Der türkische Hochschulrat verbot allen Universitätslehrkräften und Wissenschaftlern Dienstreisen ins Ausland. Universität-Mitarbeiter, die sich bereits zu Dienst- oder Forschungsaufenthalten im Ausland aufhielten, sollten überprüft werden und «so schnell wie möglich» in die Heimat zurückkehren, meldete die Nachrichtenagentur Anadolu. Gleichzeitig forderte der Rat alle Hochschulrektoren auf, ihre Mitarbeiter im Lehrbetrieb und in der Verwaltung auf etwaige Verbindungen zur Gülen-Bewegung zu überprüfen.

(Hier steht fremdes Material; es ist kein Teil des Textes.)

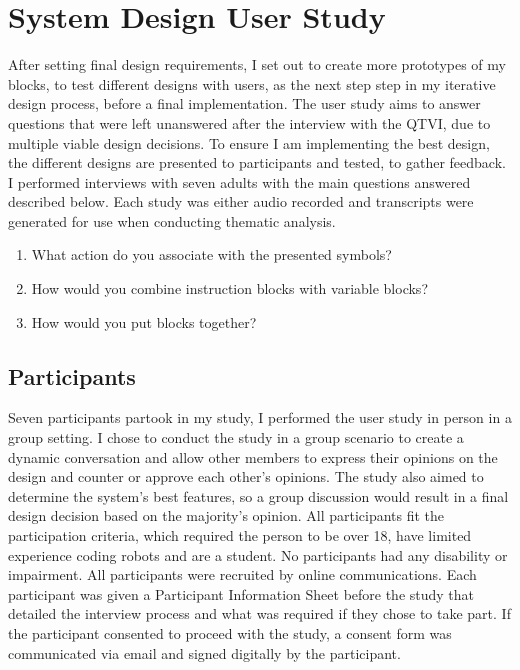 \documentclass[oneside,%
                    author={Malak Hajji},
                    degree={BSc},
                    title={Designing An Accessible Computational Toolkit For Students},
                  subtitle={With Mixed Visual Abilities}]{dissertation}
\begin{document}
\section{System Design User Study}
After setting final design requirements, I set out to create more prototypes of my blocks, to test different designs with users, as the next step step in my iterative design process, before a final implementation. 
The user study aims to answer questions that were left unanswered after the interview with the QTVI, due to multiple viable design decisions.
To ensure I am implementing the best design, the different designs are presented to participants and tested, to gather feedback.  I performed interviews with seven adults with the main questions answered described below. Each study was either audio recorded and transcripts were generated for use when conducting thematic analysis.

\begin{enumerate}
    \item What action do you associate with the presented symbols?
    \item How would you combine instruction blocks with variable blocks?
    \item How would you put blocks together?
   
    
\end{enumerate}
\subsection{Participants}

Seven participants partook in my study, I performed the user study in person in a group setting. I chose to conduct the study in a group scenario to create a dynamic conversation and allow other members to express their opinions on the design and counter or approve each other's opinions. The study also aimed to determine the system's best features, so a group discussion would result in a final design decision based on the majority's opinion.  All participants fit the participation criteria, which required the person to be over 18, have limited experience coding robots and are a student. No participants had any disability or impairment.
All participants were recruited by online communications. Each participant was given a Participant Information Sheet before the study that detailed the interview process and what was required if they chose to take part. If the participant consented to proceed with the study, a consent form was communicated via email and signed digitally by the participant. 
\end{document}
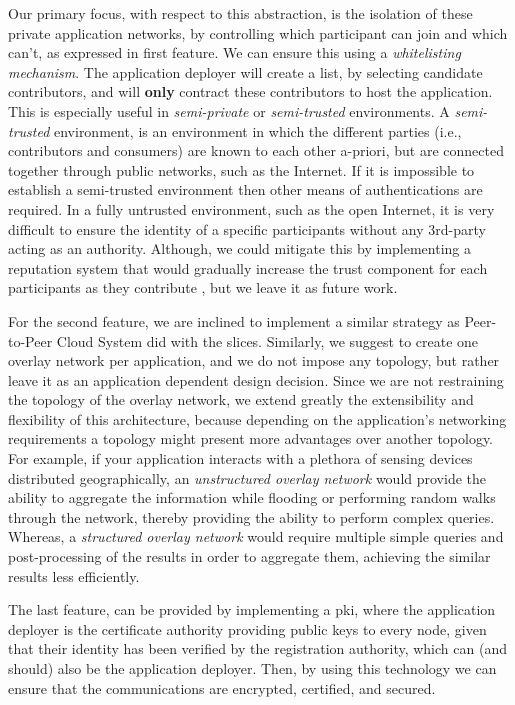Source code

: \documentclass[12pt, titlepage]{uo_temp}
\begin{document}
     Our primary focus, with respect to this abstraction, is the isolation of these
     private application networks, by controlling which participant can join and which
     can't, as expressed in first feature. We can ensure this using a \emph{whitelisting
       mechanism}. The application deployer will create a list, by selecting candidate
     contributors, and will \textbf{only} contract these contributors to host the
     application. This is especially useful in \emph{semi-private} or \emph{semi-trusted}
     environments. A \emph{semi-trusted} environment, is an environment in which the
     different parties (i.e., contributors and consumers) are known to each other
     a-priori, but are connected together through public networks, such as the
     Internet. If it is impossible to establish a semi-trusted environment then other
     means of authentications are required. In a fully untrusted environment, such as the
     open Internet, it is very difficult to ensure the identity of a specific participants
     without any 3rd-party acting as an authority. Although, we could mitigate this by
     implementing a reputation system that would gradually increase the trust component
     for each participants as they contribute \cite{jin2010unstructured}, but we leave it as
     future work.
     
     For the second feature, we are inclined to implement a similar strategy as
     Peer-to-Peer Cloud System did with the slices. Similarly, we suggest to create one
     overlay network per application, and we do not impose any topology, but rather leave
     it as an application dependent design decision. Since we are not restraining the
     topology of the overlay network, we extend greatly the extensibility and flexibility
     of this architecture, because depending on the application's networking requirements
     a topology might present more advantages over another topology. For example, if your
     application interacts with a plethora of sensing devices distributed geographically,
     an \emph{unstructured overlay network} would provide the ability to aggregate the
     information while flooding or performing random walks through the network, thereby
     providing the ability to perform complex queries. Whereas, a \emph{structured overlay
       network} would require multiple simple queries and post-processing of the results
     in order to aggregate them, achieving the similar results less efficiently.

     The last feature, can be provided by implementing a \gls{pki}, where the application
     deployer is the certificate authority providing public keys to every node, given that
     their identity has been verified by the registration authority, which can (and
     should) also be the application deployer. Then, by using this technology we can
     ensure that the communications are encrypted, certified, and secured.
\end{document}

Wachsende Sorgen im Ausland
Im Ausland wuchsen Sorgen, Erdogan wolle nicht nur Putschisten ausschalten, sondern jegliche Opposition. Die Europäer hätten kein Recht, die Verhängung des Ausnahmezustandes zu kritisieren, erklärte Erdogan am Abend.
Unter dem Ausnahmezustand können die Behörden beispielsweise Ausgangssperren verhängen, Versammlungen untersagen und Medien-Berichterstattung kontrollieren oder verbieten. Zuletzt war in der Türkei in den mehrheitlich kurdischen Provinzen Diyarbakir und Sirnak Ende 2002 der Ausnahmezustand aufgehoben worden, der auch nur über einzelne Provinzen verhängt werden kann.